Thursday, August 31, 2006

Tropical Storm? Hurricane? Just can't decide...



Thank goodness for the internet and our handy little Red Cross weather radio.

Baptism



Forcast: 100% Chance of Heavy Rains.

Oh yeah, we're the newbies. I've only been at the beach during one tropical storm (that I can remember). That was in 2003 and I was in South Padre. Luckily the house we were in had storm shutters (large, thick, metal shutters that pulled down over or across each window or door). It was a little scary that night, all sorts of things blowing around and hitting the house, but I was with my family so we played cards by flashlight and had a good time being trapped inside together.

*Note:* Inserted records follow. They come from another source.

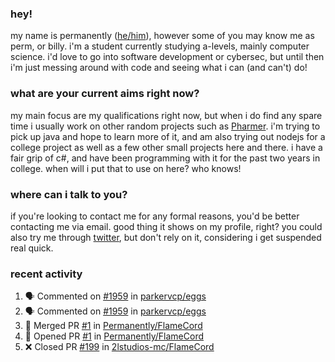 ### hey!
my name is permanently ([he/him](https://pronoun.is/he)), however some of you may know me as perm, or billy. i'm a student currently studying a-levels, mainly computer science. i'd love to go into software development or cybersec, but until then i'm just messing around with code and seeing what i can (and can't) do!

### what are your current aims right now?
my main focus are my qualifications right now, but when i do find any spare time i usually work on other random projects such as [Pharmer](https://github.com/Permanently/Pharmer). i'm trying to pick up java and hope to learn more of it, and am also trying out nodejs for a college project as well as a few other small projects here and there. i have a fair grip of c#, and have been programming with it for the past two years in college. when will i put that to use on here? who knows!

### where can i talk to you?
if you're looking to contact me for any formal reasons, you'd be better contacting me via email. good thing it shows on my profile, right? you could also try me through [twitter](https://twitter.com/permanentlay), but don't rely on it, considering i get suspended real quick.

### recent activity
<!--START_SECTION:activity-->
1. 🗣 Commented on [#1959](https://github.com/parkervcp/eggs/issues/1959) in [parkervcp/eggs](https://github.com/parkervcp/eggs)
2. 🗣 Commented on [#1959](https://github.com/parkervcp/eggs/issues/1959) in [parkervcp/eggs](https://github.com/parkervcp/eggs)
3. 🎉 Merged PR [#1](https://github.com/Permanently/FlameCord/pull/1) in [Permanently/FlameCord](https://github.com/Permanently/FlameCord)
4. 💪 Opened PR [#1](https://github.com/Permanently/FlameCord/pull/1) in [Permanently/FlameCord](https://github.com/Permanently/FlameCord)
5. ❌ Closed PR [#199](https://github.com/2lstudios-mc/FlameCord/pull/199) in [2lstudios-mc/FlameCord](https://github.com/2lstudios-mc/FlameCord)
<!--END_SECTION:activity-->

Now we're in NC. Just me and the boy. We have our water, our NOAA battery powered weather radio and probably enough food for three days. If this storm is anything like the one in Padre...we're over prepared...except the window part. Our current condo has these rules that we can't cover the windows with anything unless we intend to pay for damages. If the windows are damaged by the storm their insurance will cover it. Hmm... Whatever...

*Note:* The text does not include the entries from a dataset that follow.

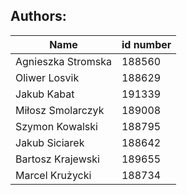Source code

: ## Authors:

| Name | id number |
|---   |---           |
| Agnieszka Stromska | 188560 |
| Oliwer Losvik | 188629 |
| Jakub Kabat | 191339 |
| Miłosz Smolarczyk | 189008 |
| Szymon Kowalski | 188795 |
| Jakub Siciarek | 188642 |
| Bartosz Krajewski | 189655 |
| Marcel Krużycki | 188734 |
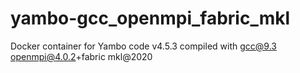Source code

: # yambo-gcc_openmpi_fabric_mkl
Docker container for Yambo code v4.5.3 compiled with gcc@9.3 openmpi@4.0.2+fabric mkl@2020
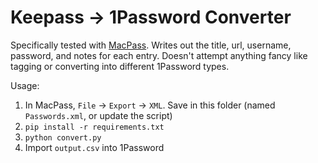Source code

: # Keepass -> 1Password Converter

Specifically tested with [MacPass](https://macpassapp.org). Writes out the title, url, username, password, and notes for each entry. Doesn't attempt anything fancy like tagging or converting into different 1Password types.

Usage:

1. In MacPass, `File` -> `Export` -> `XML`. Save in this folder (named `Passwords.xml`, or update the script)
1. `pip install -r requirements.txt`
1. `python convert.py`
1. Import `output.csv` into 1Password
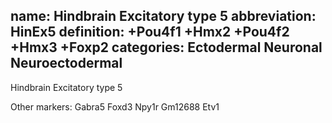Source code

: name: Hindbrain Excitatory type 5
abbreviation: HinEx5
definition: +Pou4f1 +Hmx2 +Pou4f2 +Hmx3 +Foxp2
categories: Ectodermal Neuronal Neuroectodermal
---

Hindbrain Excitatory type 5

Other markers:
Gabra5
Foxd3
Npy1r
Gm12688
Etv1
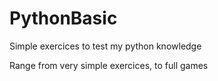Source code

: # PythonBasic

Simple exercices to test my python knowledge

Range from very simple exercices, to full games
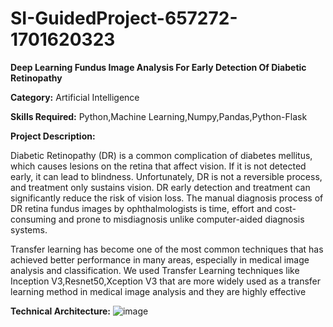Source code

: # SI-GuidedProject-657272-1701620323
**Deep Learning Fundus Image Analysis For Early Detection Of Diabetic Retinopathy**

**Category:** Artificial Intelligence

**Skills Required:** Python,Machine Learning,Numpy,Pandas,Python-Flask

**Project Description:**

Diabetic Retinopathy (DR) is a common complication of diabetes mellitus, which causes lesions on the retina that affect vision. If it is not detected early, it can lead to blindness. Unfortunately, DR is not a reversible process, and treatment only sustains vision. DR early detection and treatment can significantly reduce the risk of vision loss. The manual diagnosis process of DR retina fundus images by ophthalmologists is time, effort and cost-consuming and prone to misdiagnosis unlike computer-aided diagnosis systems. 


Transfer learning has become one of the most common techniques that has achieved better performance in many areas, especially in medical image analysis and classification. We used Transfer Learning techniques like Inception V3,Resnet50,Xception V3 that are more widely used as a transfer learning method in medical image analysis and they are highly effective

**Technical Architecture:**
![image](https://github.com/smartinternz02/SI-GuidedProject-657272-1701620323/assets/48147028/a89b53cd-8f49-4dc0-a116-e623d46c1764)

I guess its cool though, cause none of our neighbors seem concerned. Andre and I will just get the 'ole scrabble board ready, keep papers out for grading and just go with it...

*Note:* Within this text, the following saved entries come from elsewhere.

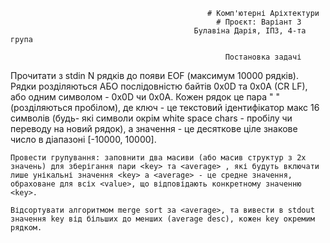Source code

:                                                 # Комп'ютерні Аріхтектури 
                                                  # Проєкт: Варіант 3
                                             Булавіна Дарія, ІПЗ, 4-та група
                                            
                                                    Постановка задачі

  Прочитати з stdin N рядків до появи EOF (максимум 10000 рядків).
Рядки розділяються АБО послідовністю байтів 0x0D та 0x0A (CR LF), або одним символом - 0x0D чи 0x0A.
Кожен рядок це пара "<key> <value>" (розділяються пробілом), де ключ - це текстовий ідентифікатор макс 16 символів (будь-       які символи окрім white space chars - пробілу чи переводу на новий рядок), а значення - це десяткове ціле знакове число в       діапазоні [-10000, 10000]. 

    Провести групування: заповнити два масиви (або масив структур з 2х значень) для зберігання пари <key> та <average> , які будуть включати лише унікальні значення <key> а <average> - це средне значення, обраховане для всіх <value>, що відповідають конкретному значенню <key>.
    
    Відсортувати алгоритмом merge sort за <average>, та вивести в stdout  значення key від більших до менших (average desc), кожен key окремим рядком.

Come Friday we'll have been through our first storm here and come out the other side. Baptised mother nature's way.

Wednesday, August 30, 2006

If there were any doubts left...

...about the unrealistic images being promoted to us by the news media...even Katie Courics boobs get spin.



From Newsday.com
CBS's promotional magazine Watch digitally altered this photo of Katie Couric to make her look slimmer. The photograph on the left is the undoctored version, and the photograph on the right is the version that is in the magazine.

Spin Until You Can't See Straight



Andre and I went to see Little Miss Sunshine on Sunday, AND I highly recommend it to everyone. All ages, genders and sizes. Especially if you've had a rough day. Its scrappy as far as production goes, but for us every actor was endearing on some level and we left feeling good. Hopeful. Which sometimes is just what you need.

My second recommendation - if you feel like spinning until you can't see straight afterwards...absolutely do it. Go out into the garish movie theatre entry way and amongst all the over the top colors, sounds and chemical butter smells just spin to your hearts content. Hopefully your friends will join you...but if not...who cares!?

Thursday, August 24, 2006

Another Huge Setback For The Little Guy



Excerpts from Todays News About Pluto's Downgrade

************
Dinky Pluto loses its status as planet
By WILLIAM J. KOLE
ASSOCIATED PRESS WRITER

PRAGUE, Czech Republic -- Pluto, beloved by some as a cosmic underdog but scorned by astronomers who considered it too dinky and distant, was unceremoniously stripped of its status as a planet Thursday.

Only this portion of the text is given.